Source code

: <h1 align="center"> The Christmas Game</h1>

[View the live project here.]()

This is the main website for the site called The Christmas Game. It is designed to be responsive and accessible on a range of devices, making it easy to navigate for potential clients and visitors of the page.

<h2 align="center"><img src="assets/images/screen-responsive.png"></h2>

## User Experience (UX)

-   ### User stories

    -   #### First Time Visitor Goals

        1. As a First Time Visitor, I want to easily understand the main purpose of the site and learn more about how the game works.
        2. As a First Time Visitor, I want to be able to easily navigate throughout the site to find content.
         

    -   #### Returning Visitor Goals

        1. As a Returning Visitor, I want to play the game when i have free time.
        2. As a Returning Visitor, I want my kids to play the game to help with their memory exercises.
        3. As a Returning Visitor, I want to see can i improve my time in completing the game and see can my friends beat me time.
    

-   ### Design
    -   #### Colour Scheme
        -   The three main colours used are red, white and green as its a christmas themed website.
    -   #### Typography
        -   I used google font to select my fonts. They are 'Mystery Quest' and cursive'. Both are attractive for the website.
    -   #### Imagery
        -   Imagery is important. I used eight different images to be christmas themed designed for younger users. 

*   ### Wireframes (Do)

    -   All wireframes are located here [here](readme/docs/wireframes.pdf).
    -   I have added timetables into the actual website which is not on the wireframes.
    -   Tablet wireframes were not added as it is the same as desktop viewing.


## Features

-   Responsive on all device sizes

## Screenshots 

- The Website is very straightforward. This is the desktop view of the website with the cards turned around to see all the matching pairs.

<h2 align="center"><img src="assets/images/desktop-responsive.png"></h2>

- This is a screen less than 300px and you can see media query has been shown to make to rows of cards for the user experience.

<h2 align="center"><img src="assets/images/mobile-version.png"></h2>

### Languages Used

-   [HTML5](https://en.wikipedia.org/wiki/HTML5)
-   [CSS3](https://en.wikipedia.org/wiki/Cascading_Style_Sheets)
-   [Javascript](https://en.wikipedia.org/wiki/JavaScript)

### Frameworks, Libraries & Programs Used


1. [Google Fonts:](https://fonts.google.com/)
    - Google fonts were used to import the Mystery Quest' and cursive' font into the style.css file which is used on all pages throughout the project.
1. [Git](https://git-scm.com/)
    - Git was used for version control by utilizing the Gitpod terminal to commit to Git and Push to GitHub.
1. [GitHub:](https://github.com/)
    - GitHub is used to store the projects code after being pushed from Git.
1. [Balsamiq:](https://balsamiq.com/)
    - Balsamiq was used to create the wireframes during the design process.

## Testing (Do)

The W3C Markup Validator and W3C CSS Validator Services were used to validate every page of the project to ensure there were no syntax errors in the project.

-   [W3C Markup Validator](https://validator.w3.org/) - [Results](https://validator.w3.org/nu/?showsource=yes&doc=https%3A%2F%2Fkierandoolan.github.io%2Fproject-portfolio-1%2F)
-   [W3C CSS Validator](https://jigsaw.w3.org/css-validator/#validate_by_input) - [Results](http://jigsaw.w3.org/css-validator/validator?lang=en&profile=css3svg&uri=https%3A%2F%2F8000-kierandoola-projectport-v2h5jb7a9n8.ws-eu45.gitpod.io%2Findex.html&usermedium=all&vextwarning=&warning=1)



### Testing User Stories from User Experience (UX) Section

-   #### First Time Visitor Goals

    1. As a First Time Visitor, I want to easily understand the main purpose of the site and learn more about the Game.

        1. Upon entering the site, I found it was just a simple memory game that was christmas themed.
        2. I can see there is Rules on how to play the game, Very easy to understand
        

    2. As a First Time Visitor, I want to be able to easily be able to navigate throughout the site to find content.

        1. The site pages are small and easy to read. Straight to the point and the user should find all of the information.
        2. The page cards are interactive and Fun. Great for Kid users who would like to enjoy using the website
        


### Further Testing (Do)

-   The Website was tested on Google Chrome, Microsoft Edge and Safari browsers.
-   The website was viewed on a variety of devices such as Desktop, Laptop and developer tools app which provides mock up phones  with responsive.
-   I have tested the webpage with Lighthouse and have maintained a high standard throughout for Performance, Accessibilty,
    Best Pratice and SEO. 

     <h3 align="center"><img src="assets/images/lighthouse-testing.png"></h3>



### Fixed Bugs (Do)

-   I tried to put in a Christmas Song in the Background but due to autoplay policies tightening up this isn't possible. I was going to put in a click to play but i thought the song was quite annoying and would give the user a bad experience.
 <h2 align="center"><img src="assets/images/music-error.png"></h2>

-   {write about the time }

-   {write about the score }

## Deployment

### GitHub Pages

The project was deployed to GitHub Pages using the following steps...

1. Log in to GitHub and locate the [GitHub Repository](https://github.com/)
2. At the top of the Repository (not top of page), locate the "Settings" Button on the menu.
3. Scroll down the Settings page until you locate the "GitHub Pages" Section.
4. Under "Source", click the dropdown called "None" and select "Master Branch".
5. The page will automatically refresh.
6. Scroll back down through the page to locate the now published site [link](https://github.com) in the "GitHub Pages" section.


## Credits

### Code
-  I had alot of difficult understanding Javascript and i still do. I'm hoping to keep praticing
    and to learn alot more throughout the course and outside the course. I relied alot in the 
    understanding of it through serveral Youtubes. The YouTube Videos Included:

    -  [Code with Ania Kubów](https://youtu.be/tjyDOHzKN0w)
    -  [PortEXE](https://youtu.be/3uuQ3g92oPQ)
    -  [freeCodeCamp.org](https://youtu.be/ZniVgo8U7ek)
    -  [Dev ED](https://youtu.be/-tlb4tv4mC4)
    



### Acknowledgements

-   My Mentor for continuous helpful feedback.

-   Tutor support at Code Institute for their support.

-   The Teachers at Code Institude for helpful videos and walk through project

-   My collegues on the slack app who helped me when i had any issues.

+ + + + +

> **Directions**: Repeat all of the listing above exactly, leaving nothing out.

> **Exercise answer**:
Source code

: <h1 align="center"> The Christmas Game</h1>

[View the live project here.]()

This is the main website for the site called The Christmas Game. It is designed to be responsive and accessible on a range of devices, making it easy to navigate for potential clients and visitors of the page.

<h2 align="center"><img src="assets/images/screen-responsive.png"></h2>

## User Experience (UX)

-   ### User stories

    -   #### First Time Visitor Goals

        1. As a First Time Visitor, I want to easily understand the main purpose of the site and learn more about how the game works.
        2. As a First Time Visitor, I want to be able to easily navigate throughout the site to find content.
         

    -   #### Returning Visitor Goals

        1. As a Returning Visitor, I want to play the game when i have free time.
        2. As a Returning Visitor, I want my kids to play the game to help with their memory exercises.
        3. As a Returning Visitor, I want to see can i improve my time in completing the game and see can my friends beat me time.
    

-   ### Design
    -   #### Colour Scheme
        -   The three main colours used are red, white and green as its a christmas themed website.
    -   #### Typography
        -   I used google font to select my fonts. They are 'Mystery Quest' and cursive'. Both are attractive for the website.
    -   #### Imagery
        -   Imagery is important. I used eight different images to be christmas themed designed for younger users. 

*   ### Wireframes (Do)

    -   All wireframes are located here [here](readme/docs/wireframes.pdf).
    -   I have added timetables into the actual website which is not on the wireframes.
    -   Tablet wireframes were not added as it is the same as desktop viewing.


## Features

-   Responsive on all device sizes

## Screenshots 

- The Website is very straightforward. This is the desktop view of the website with the cards turned around to see all the matching pairs.

<h2 align="center"><img src="assets/images/desktop-responsive.png"></h2>

- This is a screen less than 300px and you can see media query has been shown to make to rows of cards for the user experience.

<h2 align="center"><img src="assets/images/mobile-version.png"></h2>

### Languages Used

-   [HTML5](https://en.wikipedia.org/wiki/HTML5)
-   [CSS3](https://en.wikipedia.org/wiki/Cascading_Style_Sheets)
-   [Javascript](https://en.wikipedia.org/wiki/JavaScript)

### Frameworks, Libraries & Programs Used


1. [Google Fonts:](https://fonts.google.com/)
    - Google fonts were used to import the Mystery Quest' and cursive' font into the style.css file which is used on all pages throughout the project.
1. [Git](https://git-scm.com/)
    - Git was used for version control by utilizing the Gitpod terminal to commit to Git and Push to GitHub.
1. [GitHub:](https://github.com/)
    - GitHub is used to store the projects code after being pushed from Git.
1. [Balsamiq:](https://balsamiq.com/)
    - Balsamiq was used to create the wireframes during the design process.

## Testing (Do)

The W3C Markup Validator and W3C CSS Validator Services were used to validate every page of the project to ensure there were no syntax errors in the project.

-   [W3C Markup Validator](https://validator.w3.org/) - [Results](https://validator.w3.org/nu/?showsource=yes&doc=https%3A%2F%2Fkierandoolan.github.io%2Fproject-portfolio-1%2F)
-   [W3C CSS Validator](https://jigsaw.w3.org/css-validator/#validate_by_input) - [Results](http://jigsaw.w3.org/css-validator/validator?lang=en&profile=css3svg&uri=https%3A%2F%2F8000-kierandoola-projectport-v2h5jb7a9n8.ws-eu45.gitpod.io%2Findex.html&usermedium=all&vextwarning=&warning=1)



### Testing User Stories from User Experience (UX) Section

-   #### First Time Visitor Goals

    1. As a First Time Visitor, I want to easily understand the main purpose of the site and learn more about the Game.

        1. Upon entering the site, I found it was just a simple memory game that was christmas themed.
        2. I can see there is Rules on how to play the game, Very easy to understand
        

    2. As a First Time Visitor, I want to be able to easily be able to navigate throughout the site to find content.

        1. The site pages are small and easy to read. Straight to the point and the user should find all of the information.
        2. The page cards are interactive and Fun. Great for Kid users who would like to enjoy using the website
        


### Further Testing (Do)

-   The Website was tested on Google Chrome, Microsoft Edge and Safari browsers.
-   The website was viewed on a variety of devices such as Desktop, Laptop and developer tools app which provides mock up phones  with responsive.
-   I have tested the webpage with Lighthouse and have maintained a high standard throughout for Performance, Accessibilty,
    Best Pratice and SEO. 

     <h3 align="center"><img src="assets/images/lighthouse-testing.png"></h3>



### Fixed Bugs (Do)

-   I tried to put in a Christmas Song in the Background but due to autoplay policies tightening up this isn't possible. I was going to put in a click to play but i thought the song was quite annoying and would give the user a bad experience.
 <h2 align="center"><img src="assets/images/music-error.png"></h2>

-   {write about the time }

-   {write about the score }

## Deployment

### GitHub Pages

The project was deployed to GitHub Pages using the following steps...

1. Log in to GitHub and locate the [GitHub Repository](https://github.com/)
2. At the top of the Repository (not top of page), locate the "Settings" Button on the menu.
3. Scroll down the Settings page until you locate the "GitHub Pages" Section.
4. Under "Source", click the dropdown called "None" and select "Master Branch".
5. The page will automatically refresh.
6. Scroll back down through the page to locate the now published site [link](https://github.com) in the "GitHub Pages" section.


## Credits

### Code
-  I had alot of difficult understanding Javascript and i still do. I'm hoping to keep praticing
    and to learn alot more throughout the course and outside the course. I relied alot in the 
    understanding of it through serveral Youtubes. The YouTube Videos Included:

    -  [Code with Ania Kubów](https://youtu.be/tjyDOHzKN0w)
    -  [PortEXE](https://youtu.be/3uuQ3g92oPQ)
    -  [freeCodeCamp.org](https://youtu.be/ZniVgo8U7ek)
    -  [Dev ED](https://youtu.be/-tlb4tv4mC4)
    



### Acknowledgements

-   My Mentor for continuous helpful feedback.

-   Tutor support at Code Institute for their support.

-   The Teachers at Code Institude for helpful videos and walk through project

-   My collegues on the slack app who helped me when i had any issues.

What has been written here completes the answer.